Task requirements:
Note each line in the data below that holds "environmental", and copy it.

Stored data
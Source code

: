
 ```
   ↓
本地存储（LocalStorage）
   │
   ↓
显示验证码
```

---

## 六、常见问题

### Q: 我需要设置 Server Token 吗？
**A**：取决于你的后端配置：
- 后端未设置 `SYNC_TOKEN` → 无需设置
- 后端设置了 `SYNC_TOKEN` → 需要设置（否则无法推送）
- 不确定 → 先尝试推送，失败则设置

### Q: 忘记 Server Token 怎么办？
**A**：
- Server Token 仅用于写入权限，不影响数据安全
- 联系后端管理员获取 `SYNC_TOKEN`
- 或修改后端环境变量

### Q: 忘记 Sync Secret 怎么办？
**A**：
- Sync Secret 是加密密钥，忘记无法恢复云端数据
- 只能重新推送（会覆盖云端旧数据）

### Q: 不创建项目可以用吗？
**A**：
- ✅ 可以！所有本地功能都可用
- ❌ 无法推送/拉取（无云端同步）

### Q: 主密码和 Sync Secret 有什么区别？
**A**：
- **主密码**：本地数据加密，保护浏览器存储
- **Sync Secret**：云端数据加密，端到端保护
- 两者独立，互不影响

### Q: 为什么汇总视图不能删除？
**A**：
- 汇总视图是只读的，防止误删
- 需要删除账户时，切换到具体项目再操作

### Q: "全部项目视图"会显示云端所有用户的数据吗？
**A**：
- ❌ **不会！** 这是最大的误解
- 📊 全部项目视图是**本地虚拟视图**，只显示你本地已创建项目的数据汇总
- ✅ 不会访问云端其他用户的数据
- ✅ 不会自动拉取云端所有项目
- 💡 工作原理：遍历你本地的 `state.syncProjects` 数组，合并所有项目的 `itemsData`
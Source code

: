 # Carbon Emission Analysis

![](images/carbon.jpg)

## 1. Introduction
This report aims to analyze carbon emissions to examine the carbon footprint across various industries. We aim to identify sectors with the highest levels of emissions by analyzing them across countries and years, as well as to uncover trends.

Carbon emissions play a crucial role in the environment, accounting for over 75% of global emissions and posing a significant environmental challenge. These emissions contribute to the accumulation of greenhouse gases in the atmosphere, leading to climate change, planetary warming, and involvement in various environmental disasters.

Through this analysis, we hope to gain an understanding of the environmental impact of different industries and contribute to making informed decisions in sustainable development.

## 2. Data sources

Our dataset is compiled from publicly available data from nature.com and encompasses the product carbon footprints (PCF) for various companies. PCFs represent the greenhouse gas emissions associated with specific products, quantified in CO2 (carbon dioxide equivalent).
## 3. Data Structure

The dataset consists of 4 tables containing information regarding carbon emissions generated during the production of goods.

Answer for this exercise:
Carbon emissions play a crucial role in the environment, accounting for over 75% of global emissions and posing a significant environmental challenge. These emissions contribute to the accumulation of greenhouse gases in the atmosphere, leading to climate change, planetary warming, and involvement in various environmental disasters.
Through this analysis, we hope to gain an understanding of the environmental impact of different industries and contribute to making informed decisions in sustainable development.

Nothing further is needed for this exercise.